##### RECORDS TO USE #####

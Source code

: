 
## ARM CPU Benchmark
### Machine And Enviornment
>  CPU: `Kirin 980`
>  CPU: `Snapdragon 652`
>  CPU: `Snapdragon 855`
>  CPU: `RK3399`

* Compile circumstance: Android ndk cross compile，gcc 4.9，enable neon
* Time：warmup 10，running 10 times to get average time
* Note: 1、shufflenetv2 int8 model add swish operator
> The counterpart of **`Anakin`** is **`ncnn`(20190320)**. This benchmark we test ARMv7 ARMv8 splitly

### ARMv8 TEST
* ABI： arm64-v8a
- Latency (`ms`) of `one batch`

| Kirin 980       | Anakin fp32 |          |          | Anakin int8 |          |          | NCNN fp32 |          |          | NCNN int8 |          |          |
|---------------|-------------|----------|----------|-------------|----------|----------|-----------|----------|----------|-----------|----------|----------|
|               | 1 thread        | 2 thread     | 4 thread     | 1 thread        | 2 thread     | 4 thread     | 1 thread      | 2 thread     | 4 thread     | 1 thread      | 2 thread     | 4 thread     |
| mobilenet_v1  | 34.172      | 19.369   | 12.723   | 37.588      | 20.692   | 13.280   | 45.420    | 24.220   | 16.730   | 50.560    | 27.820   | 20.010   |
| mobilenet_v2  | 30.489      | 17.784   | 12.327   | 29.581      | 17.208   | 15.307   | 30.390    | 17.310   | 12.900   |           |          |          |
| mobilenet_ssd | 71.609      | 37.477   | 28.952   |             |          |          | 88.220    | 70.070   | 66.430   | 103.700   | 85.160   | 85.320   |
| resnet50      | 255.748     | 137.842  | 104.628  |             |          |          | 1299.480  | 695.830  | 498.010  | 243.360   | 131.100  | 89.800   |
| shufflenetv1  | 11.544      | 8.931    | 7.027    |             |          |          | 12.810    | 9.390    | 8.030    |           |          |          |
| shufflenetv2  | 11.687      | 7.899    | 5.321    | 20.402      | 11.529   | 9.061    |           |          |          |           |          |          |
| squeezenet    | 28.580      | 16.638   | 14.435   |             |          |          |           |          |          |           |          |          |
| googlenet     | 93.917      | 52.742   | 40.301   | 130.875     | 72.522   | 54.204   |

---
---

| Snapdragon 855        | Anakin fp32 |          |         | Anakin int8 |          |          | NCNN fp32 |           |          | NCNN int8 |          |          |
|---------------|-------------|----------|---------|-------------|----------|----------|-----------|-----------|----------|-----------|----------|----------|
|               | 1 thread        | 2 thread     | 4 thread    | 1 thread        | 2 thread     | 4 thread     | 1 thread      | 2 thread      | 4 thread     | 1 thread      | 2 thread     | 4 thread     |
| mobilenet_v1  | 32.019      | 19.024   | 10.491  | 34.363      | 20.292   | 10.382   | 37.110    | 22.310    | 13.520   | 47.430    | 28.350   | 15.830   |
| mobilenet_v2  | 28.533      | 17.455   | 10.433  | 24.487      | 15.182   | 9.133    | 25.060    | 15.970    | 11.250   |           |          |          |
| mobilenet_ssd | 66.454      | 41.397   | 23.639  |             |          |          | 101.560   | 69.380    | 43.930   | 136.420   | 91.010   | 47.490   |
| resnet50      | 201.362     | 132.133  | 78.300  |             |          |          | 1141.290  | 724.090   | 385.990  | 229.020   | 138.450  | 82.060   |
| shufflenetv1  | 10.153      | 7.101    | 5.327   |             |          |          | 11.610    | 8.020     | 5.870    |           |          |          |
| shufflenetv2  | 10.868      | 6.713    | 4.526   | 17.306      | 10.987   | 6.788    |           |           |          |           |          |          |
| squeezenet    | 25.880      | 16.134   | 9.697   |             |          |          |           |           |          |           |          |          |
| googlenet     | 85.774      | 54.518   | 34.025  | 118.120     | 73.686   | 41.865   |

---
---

#####

§ WORK INSTRUCTIONS: With "Snapdragon" as the string to match, show every line of the entries above that has it.

§ REPLY:
>  CPU: `Snapdragon 652`
>  CPU: `Snapdragon 855`
| Snapdragon 855        | Anakin fp32 |          |         | Anakin int8 |          |          | NCNN fp32 |           |          | NCNN int8 |          |          |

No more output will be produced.